» **PROBLEM STATEMENT**
For the listing below, state how many lines include "Revert". The number alone is the answer.

----

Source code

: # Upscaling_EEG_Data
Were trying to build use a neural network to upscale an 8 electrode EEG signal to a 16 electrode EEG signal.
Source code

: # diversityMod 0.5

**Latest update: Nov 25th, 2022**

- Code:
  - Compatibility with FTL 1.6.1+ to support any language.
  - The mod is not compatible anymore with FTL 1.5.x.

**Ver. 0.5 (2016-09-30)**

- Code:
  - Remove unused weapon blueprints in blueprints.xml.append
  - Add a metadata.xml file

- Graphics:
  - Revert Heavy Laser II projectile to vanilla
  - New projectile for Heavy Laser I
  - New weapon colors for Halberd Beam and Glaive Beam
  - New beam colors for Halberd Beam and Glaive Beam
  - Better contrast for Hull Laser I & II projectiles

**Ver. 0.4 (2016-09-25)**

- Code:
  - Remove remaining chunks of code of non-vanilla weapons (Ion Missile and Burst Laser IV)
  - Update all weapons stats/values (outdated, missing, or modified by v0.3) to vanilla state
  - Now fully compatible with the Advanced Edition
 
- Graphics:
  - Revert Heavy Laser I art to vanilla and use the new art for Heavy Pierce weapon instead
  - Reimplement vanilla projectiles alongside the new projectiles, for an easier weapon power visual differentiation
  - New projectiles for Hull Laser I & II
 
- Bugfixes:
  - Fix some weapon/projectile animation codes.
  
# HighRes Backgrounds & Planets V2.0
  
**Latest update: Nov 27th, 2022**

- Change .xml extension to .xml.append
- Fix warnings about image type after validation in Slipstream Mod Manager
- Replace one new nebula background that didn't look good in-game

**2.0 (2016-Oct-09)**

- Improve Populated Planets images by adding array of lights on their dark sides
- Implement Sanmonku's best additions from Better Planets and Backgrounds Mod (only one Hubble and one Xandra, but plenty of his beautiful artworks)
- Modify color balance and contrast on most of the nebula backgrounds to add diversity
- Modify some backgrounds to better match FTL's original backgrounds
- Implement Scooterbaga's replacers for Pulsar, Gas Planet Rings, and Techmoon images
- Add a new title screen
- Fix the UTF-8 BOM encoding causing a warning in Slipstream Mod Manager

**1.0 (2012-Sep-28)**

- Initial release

----

» **RESPONSE TO THIS EXERCISE**
2